## Problem description
Everything from the line containing "- Update README.md" through the last line of the records below should be printed exactly, please, and nothing else.

### Extracted data

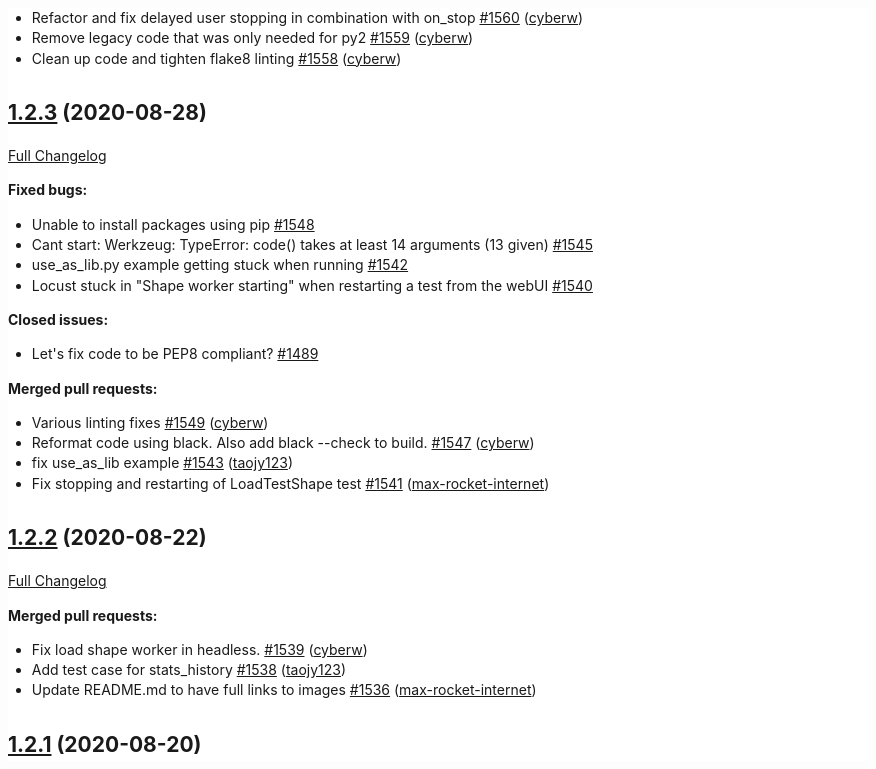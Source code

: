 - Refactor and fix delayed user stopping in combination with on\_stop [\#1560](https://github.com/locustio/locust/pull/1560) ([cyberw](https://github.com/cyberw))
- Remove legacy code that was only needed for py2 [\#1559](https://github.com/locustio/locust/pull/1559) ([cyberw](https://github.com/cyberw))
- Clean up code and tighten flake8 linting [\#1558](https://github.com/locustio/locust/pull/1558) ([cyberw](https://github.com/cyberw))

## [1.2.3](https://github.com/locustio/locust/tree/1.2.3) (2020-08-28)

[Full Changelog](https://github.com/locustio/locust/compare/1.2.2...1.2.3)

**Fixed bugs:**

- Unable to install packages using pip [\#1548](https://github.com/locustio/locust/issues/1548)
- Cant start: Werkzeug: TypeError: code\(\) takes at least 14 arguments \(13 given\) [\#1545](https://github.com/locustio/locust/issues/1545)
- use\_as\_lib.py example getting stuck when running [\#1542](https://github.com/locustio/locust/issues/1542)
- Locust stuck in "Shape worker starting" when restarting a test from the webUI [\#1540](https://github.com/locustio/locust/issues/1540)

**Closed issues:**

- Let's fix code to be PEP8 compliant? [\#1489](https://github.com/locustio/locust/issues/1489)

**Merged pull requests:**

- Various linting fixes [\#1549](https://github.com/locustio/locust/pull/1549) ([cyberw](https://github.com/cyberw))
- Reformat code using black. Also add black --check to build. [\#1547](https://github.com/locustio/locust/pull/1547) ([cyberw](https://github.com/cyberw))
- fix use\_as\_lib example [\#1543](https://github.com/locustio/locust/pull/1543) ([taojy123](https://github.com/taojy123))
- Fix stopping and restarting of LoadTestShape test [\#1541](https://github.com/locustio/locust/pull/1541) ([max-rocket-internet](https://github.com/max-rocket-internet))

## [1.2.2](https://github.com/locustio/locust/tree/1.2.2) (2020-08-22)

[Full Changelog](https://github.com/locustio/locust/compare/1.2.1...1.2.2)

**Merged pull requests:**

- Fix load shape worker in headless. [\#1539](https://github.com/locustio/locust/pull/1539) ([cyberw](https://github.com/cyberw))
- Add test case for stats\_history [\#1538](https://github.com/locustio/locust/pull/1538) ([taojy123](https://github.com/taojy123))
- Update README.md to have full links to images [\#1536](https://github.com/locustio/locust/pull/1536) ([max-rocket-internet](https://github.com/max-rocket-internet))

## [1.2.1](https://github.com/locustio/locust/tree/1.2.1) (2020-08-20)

######

## Your response
- Update README.md to have full links to images [\#1536](https://github.com/locustio/locust/pull/1536) ([max-rocket-internet](https://github.com/max-rocket-internet))

## [1.2.1](https://github.com/locustio/locust/tree/1.2.1) (2020-08-20)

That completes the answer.